I am already out of town by the time I realize what music my sister is playing as she drives me. James Ehnes is performing the final movement of Bach’s Sonata No. 3 in C for Solo Violin and the notes come fast. They tumble and tangle, cascading into breathless arpeggios. Rolling and echoing, distinct and quick, they are like the details of a complex mosaic. I could stare at the details, marvel only at their perfection, and miss the greater masterpiece that they bear witness to. And what a masterpiece! Listening to the intricate arpeggios is like ridding a strong and sensitive stallion up a mountain, or directing a sailboat into crest after crest of wave, water, and wind. This music should peak, I think. There is no way it could reach a pinnacle higher than the one it just reached. But then it does and I am overcome with joy.
I’m simply listening and yet I’m experiencing such pleasure. I am not playing this music, mastering it, coaxing it off the written page and into reality. Nor am I Bach writing this music, taking simple chords, scales, and turning them into something new.
And yet a trace of joy that is chipped from the same vein is witnessed when I am doing my work well. When I am using my skills, my knowledge, my personality, and my abilities to help someone, it is like every string in my instrument is tuned to the perfect pitch, making music. What satisfaction and what pleasure! I experience it too in hobbies; the rare occasions that my film review clicks into place and explains a truth, or when the composition and lighting of my photograph have gathered together to convey a visual idea.
When I do this I worship; I glorify God to the best of my abilities, using his gifts to their fullness in order to accomplish what he has set before me. As Dorothy Sayers wrote, “Work is not, primarily, a thing one does to live, but the thing one lives to do. It is, or should be, the full expression of the worker’s faculties… the medium in which he offers himself to God.” Or in the more blunt terms of Eric Liddle: “'God made me fast. And when I run, I feel His pleasure.”

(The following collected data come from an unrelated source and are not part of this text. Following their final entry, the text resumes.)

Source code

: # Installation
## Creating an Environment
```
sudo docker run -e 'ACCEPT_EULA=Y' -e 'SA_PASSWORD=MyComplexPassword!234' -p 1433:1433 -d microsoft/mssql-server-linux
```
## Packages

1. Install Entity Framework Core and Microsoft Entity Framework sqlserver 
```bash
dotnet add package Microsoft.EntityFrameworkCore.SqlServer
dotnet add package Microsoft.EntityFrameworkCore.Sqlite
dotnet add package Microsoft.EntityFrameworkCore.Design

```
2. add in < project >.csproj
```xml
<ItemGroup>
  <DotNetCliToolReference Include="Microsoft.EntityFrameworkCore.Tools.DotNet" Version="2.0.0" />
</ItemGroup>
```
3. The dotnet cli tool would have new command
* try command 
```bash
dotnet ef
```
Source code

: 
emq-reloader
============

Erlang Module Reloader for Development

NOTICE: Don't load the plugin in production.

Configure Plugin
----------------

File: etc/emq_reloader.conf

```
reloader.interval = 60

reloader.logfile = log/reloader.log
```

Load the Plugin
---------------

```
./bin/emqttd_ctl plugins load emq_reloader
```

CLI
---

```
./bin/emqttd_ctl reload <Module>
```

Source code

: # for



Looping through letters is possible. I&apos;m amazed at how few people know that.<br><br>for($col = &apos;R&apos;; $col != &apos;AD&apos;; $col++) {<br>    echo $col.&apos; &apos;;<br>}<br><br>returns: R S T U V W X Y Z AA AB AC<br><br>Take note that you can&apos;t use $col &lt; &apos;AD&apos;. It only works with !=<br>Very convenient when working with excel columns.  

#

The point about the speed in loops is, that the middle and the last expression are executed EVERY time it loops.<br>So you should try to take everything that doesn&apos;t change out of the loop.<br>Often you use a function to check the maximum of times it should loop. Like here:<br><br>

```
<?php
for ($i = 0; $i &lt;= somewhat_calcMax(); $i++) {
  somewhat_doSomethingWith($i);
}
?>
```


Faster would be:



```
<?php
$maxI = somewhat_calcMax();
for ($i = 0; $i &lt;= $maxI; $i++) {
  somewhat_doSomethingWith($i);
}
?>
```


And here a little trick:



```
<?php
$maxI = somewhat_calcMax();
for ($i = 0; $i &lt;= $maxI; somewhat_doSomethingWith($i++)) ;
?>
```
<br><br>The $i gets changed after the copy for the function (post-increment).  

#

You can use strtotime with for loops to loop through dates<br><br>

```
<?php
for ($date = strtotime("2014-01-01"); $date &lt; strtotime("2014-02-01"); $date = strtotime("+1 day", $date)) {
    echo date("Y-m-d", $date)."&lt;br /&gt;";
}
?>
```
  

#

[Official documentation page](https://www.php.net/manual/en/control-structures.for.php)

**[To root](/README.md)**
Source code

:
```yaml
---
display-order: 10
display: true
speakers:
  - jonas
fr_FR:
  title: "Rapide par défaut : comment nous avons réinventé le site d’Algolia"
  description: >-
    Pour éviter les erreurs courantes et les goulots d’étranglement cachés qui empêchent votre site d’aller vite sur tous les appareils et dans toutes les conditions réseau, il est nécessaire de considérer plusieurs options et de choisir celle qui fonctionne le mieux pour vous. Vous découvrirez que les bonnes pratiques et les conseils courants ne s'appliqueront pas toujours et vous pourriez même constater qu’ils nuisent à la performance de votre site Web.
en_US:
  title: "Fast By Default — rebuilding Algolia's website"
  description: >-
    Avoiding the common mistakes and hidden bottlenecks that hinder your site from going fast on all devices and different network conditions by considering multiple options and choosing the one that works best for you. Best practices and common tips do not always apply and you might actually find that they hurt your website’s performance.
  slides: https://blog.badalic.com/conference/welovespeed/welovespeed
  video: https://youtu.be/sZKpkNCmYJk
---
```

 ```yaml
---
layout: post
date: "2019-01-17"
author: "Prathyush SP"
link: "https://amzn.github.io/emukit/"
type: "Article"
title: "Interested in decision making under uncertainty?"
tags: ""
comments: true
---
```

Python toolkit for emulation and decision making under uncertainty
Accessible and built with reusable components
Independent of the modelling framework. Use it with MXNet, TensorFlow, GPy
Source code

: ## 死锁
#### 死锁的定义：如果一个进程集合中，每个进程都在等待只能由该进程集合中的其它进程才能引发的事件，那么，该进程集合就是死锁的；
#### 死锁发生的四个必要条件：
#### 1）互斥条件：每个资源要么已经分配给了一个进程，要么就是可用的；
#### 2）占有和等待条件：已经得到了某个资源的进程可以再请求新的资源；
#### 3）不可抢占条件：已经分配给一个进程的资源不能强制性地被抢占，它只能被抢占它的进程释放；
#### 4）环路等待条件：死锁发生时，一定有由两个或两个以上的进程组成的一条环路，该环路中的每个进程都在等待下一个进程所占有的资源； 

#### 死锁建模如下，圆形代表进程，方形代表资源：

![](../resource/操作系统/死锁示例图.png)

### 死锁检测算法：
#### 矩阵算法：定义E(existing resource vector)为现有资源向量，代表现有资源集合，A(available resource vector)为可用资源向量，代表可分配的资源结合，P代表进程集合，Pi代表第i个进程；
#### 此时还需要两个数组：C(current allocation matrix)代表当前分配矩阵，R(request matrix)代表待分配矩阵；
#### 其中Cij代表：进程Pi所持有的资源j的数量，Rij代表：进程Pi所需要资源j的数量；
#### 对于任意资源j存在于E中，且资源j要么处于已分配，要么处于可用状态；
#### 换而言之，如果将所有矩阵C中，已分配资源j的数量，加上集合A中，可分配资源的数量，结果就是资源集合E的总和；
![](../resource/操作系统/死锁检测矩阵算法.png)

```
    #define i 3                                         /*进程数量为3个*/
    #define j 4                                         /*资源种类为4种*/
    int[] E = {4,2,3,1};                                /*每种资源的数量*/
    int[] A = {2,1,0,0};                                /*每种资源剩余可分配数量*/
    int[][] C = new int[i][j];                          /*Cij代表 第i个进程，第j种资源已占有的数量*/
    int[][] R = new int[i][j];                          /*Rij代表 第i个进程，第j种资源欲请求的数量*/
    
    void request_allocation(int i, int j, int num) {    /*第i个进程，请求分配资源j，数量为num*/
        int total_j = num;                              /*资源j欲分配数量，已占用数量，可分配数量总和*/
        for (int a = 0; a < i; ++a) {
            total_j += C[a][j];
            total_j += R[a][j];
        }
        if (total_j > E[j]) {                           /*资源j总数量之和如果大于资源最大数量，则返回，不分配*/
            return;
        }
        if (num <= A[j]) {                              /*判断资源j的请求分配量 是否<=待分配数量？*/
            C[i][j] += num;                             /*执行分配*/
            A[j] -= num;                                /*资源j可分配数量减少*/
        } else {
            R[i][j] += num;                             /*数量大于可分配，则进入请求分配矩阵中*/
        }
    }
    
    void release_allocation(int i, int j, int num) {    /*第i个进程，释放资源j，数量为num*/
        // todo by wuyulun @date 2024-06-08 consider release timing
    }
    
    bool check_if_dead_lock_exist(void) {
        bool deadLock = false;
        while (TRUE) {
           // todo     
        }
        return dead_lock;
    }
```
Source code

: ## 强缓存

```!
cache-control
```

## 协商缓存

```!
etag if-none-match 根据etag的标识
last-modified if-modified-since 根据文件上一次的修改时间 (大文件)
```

But how rare are these moments! So often I come close to that satisfaction, yet miss it, brushing past its greatness instead of meeting it head on. Something gets in the way. Often it is my own inadequacies and my self-centredness. Sometimes it is someone else’s failures. Maybe I get bored, tired or lazy. Oh the frustration of corruptly bearing God’s image amongst his tainted world!
Now think; if work is worship, what than should we expect from our worship in Heaven? What would be possible without the limits of our own finitude, our own and others sinfulness, and the fallenness of our earth? With God Himself before us and in our midst, think of the masterpieces I will photograph, the endless beauty and complexity of the films we will create (and review), the redeemed people we will call our colleagues, and the music that Bach and his friends will compose and perform. All for the pleasure of our King!
For this King is making all things new. And I am called to join him. Until that day when my sinfulness and this world’s fallenness is eradicated, may the hope and reality of his redemption have me return to this fallen ground, spade in hand, tilling for my Master.